▶ _DATASET EXCERPTS_
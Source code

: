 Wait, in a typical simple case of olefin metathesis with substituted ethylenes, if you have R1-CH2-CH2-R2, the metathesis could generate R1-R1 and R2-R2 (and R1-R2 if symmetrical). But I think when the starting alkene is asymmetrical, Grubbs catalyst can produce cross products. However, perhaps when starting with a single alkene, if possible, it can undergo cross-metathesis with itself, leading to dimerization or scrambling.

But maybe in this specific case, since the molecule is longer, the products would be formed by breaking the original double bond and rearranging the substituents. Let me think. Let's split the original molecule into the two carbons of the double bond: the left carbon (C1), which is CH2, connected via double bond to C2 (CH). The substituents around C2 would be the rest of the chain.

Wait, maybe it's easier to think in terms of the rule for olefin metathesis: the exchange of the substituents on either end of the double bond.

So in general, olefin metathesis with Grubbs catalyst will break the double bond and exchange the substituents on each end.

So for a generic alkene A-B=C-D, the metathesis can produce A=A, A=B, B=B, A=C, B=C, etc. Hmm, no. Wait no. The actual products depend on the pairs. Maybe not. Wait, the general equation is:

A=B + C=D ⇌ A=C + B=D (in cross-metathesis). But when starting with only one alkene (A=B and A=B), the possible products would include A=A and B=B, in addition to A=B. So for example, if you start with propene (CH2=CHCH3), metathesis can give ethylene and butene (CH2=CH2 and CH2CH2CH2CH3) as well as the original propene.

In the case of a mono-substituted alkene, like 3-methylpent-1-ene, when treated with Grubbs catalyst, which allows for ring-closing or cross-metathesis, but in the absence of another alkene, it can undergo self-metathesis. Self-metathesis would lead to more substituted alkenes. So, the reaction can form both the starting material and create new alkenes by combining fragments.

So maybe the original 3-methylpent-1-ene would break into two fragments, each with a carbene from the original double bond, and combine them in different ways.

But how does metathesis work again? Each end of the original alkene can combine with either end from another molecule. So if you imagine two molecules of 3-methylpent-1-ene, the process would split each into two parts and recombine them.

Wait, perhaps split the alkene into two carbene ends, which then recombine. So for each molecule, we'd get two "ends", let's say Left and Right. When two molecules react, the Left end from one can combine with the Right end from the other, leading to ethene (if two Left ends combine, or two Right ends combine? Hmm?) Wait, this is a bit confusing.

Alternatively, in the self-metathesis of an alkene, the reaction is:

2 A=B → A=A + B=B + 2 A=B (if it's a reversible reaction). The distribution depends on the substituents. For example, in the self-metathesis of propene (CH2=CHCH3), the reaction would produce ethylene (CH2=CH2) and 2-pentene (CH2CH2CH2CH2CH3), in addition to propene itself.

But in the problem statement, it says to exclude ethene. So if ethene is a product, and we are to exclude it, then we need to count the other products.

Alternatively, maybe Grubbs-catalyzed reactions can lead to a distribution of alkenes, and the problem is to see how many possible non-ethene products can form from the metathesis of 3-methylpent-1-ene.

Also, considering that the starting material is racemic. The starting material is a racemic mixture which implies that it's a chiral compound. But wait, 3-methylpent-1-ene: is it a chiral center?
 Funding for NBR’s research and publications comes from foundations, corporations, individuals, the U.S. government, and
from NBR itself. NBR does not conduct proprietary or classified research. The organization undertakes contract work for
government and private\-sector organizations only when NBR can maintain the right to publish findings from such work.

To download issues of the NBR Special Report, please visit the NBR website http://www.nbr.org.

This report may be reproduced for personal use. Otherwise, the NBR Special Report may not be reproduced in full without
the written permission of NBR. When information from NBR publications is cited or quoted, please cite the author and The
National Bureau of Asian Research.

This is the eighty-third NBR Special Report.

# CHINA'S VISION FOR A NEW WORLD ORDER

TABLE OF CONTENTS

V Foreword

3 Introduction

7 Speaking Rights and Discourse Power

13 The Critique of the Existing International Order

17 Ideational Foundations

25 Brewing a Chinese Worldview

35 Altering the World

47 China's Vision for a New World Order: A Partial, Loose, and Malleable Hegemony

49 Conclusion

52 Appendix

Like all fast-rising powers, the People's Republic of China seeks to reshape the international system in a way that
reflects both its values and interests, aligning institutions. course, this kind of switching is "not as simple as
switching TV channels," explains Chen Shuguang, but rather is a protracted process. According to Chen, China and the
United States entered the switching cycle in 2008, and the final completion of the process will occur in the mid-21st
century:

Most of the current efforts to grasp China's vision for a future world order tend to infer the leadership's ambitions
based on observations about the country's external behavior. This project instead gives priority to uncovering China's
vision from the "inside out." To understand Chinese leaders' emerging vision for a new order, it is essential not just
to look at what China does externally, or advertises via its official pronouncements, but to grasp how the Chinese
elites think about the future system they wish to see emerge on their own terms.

▶ _INSTRUCTIONS FOR THE TASK_
Extract from the records above the lines from the one containing "government and private\-sector" to the one containing "52 Appendix", both lines included, exactly as they appear and with nothing else.

▶ _ANSWER TO THE EXERCISE_
government and private\-sector organizations only when NBR can maintain the right to publish findings from such work.

To download issues of the NBR Special Report, please visit the NBR website http://www.nbr.org.

This report may be reproduced for personal use. Otherwise, the NBR Special Report may not be reproduced in full without
the written permission of NBR. When information from NBR publications is cited or quoted, please cite the author and The
National Bureau of Asian Research.

This is the eighty-third NBR Special Report.

# CHINA'S VISION FOR A NEW WORLD ORDER

TABLE OF CONTENTS

V Foreword

3 Introduction

7 Speaking Rights and Discourse Power

13 The Critique of the Existing International Order

17 Ideational Foundations

25 Brewing a Chinese Worldview

35 Altering the World

47 China's Vision for a New World Order: A Partial, Loose, and Malleable Hegemony

49 Conclusion

52 Appendix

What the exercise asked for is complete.